The UK and South Korea have joined forces in a quest to make fusion power part of the world’s future energy supply.
The two countries, represented by the United Kingdom Atomic Energy Authority (UKAEA) and the Korea Institute of Fusion Energy (KFE), have signed a memorandum of understanding (MOU) to partner in research and development for remote handling and the maintenance of future fusion power plants.
The agreement supports an alliance between the UK and South Korean government-funded organisations, with UKAEA and KFE specialising in the quest to make fusion energy part of the world’s future energy supply.
The partnership commenced last week after KFE researchers visited UKAEA’s campus near Oxford. This involved a tour of the record-breaking Joint European Torus (JET) facility and UKAEA’s world-class robotics centre, RACE (Remote Applications in Challenging Environments).
The research is integral to the success of the world’s largest power plant
Research from both organisations is critical to the success of ITER – the largest international fusion programme being built in the south of France – in addition to future fusion power plants.
UKAEA’s JET has been configured to replicate the anticipated ITER set-up and is maintained using robotics and remote handling. KFE operates KSTAR (Korean Superconducting Tokamak Advanced Research), the only tokamak machine using superconducting technology like ITER. Both organisations require knowledge of remote maintenance.
Since opening at Culham in 2016, UKAEA’s fusion robotics centre, RACE, has conducted research and development into the use of robotics in extreme industrial environments where it is difficult to send people to work. It also supports companies in developing their own autonomous systems. This helps the UK Government’s Robotics & Autonomous Systems strategy, which aims to equip the UK to compete in this emerging global industry.
What does the MOU focus on?
The MOU focuses on cooperating on various research and development areas for fusion power maintenance to exchange ideas, information, skills, and techniques.
“Fusion could be transformative for energy security and is important in the global fight against climate change. The groundbreaking research and innovation being carried out in the UK and with our partners across the globe aim to make fusion power a reality,” said Professor Sir Ian Chapman, CEO of UKAEA.
“We welcome KFE to UKAEA’s Culham Campus and look forward to an evolving partnership driven by a shared quest to make fusion part of the world’s future energy supply.”
KFE’s President, Dr Suk Jae Yoo, added: “We are thrilled to be teaming up with UKAEA, who are at the forefront of the challenge to demonstrate fusion energy on earth. While UKAEA researchers have vast knowledge in developing robot arms for fusion maintenance, KFE researchers bring extensive expertise gained from constructing and operating the KSTAR.”
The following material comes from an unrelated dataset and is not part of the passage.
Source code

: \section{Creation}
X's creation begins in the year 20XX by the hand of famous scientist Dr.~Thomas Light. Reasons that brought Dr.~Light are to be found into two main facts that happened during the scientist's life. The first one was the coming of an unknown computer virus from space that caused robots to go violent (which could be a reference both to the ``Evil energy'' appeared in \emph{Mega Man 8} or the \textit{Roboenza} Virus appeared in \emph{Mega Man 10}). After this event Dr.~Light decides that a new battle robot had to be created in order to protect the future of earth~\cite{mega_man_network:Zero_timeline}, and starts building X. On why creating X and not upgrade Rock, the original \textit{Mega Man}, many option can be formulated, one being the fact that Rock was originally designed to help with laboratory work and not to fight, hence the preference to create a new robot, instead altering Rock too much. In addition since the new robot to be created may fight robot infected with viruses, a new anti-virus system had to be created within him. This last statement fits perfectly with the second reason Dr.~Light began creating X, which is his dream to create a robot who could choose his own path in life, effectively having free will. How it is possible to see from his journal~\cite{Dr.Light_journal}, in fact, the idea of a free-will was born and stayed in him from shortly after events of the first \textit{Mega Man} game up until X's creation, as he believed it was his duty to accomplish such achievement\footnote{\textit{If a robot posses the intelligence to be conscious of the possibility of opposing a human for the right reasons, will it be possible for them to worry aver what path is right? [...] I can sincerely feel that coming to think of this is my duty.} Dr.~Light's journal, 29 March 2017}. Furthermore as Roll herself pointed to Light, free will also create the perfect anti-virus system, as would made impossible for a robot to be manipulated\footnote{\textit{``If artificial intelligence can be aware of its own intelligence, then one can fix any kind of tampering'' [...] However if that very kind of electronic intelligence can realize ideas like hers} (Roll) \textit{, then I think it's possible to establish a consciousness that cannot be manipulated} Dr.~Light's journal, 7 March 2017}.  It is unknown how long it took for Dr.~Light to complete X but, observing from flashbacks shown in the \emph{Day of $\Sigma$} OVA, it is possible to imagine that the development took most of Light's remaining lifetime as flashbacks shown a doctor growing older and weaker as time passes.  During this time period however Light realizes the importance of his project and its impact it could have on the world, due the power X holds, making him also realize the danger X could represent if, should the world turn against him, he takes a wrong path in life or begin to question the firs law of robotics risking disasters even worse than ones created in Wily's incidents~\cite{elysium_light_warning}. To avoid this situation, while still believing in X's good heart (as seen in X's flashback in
Yoo continued: “The collaboration between the two institutions will create a synergy in developing remote control systems for fusion demonstration machines. I hope this partnership leads to further collaborations in key research areas, advancing the development of fusion energy.”
As part of the agreement between UKAEA and KFE, the MOU will see risk-driven research and development prioritisation, knowledge sharing involving welding, large-scale tendon-driven arm operations, the development of robust electronic components, and skills transfer.
The technical and knowledge exchange will happen via lectures, seminars, and workshops in both countries. This will also include training placements for KFE.